--- START ---

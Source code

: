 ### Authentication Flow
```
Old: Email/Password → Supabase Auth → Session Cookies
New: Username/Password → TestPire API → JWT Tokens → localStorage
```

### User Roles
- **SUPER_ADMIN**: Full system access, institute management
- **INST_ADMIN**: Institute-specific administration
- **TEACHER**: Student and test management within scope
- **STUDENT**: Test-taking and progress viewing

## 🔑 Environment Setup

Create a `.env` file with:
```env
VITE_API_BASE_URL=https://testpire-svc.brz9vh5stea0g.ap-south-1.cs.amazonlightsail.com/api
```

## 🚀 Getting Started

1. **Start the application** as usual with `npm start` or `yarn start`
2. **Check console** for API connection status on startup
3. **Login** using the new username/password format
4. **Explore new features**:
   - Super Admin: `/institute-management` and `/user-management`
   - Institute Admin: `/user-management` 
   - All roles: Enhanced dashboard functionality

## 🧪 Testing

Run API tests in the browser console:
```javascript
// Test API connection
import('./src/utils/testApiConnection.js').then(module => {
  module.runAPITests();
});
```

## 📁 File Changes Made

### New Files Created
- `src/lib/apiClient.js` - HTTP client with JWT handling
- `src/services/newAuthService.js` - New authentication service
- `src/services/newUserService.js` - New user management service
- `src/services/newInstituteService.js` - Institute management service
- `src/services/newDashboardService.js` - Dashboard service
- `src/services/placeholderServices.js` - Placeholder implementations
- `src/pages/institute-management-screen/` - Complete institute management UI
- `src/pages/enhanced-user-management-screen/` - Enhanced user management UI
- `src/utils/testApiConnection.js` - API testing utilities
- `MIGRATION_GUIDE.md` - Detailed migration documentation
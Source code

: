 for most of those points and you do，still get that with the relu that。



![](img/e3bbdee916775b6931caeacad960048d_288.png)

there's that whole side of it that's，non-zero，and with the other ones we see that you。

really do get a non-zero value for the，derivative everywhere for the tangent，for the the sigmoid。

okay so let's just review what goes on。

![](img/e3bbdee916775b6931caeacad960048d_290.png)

--- END ---

Task prompt: Your task is to find each line in the entries that contains the string "testApiConnection" and copy it.

Response to this exercise:
import('./src/utils/testApiConnection.js').then(module => {
- `src/utils/testApiConnection.js` - API testing utilities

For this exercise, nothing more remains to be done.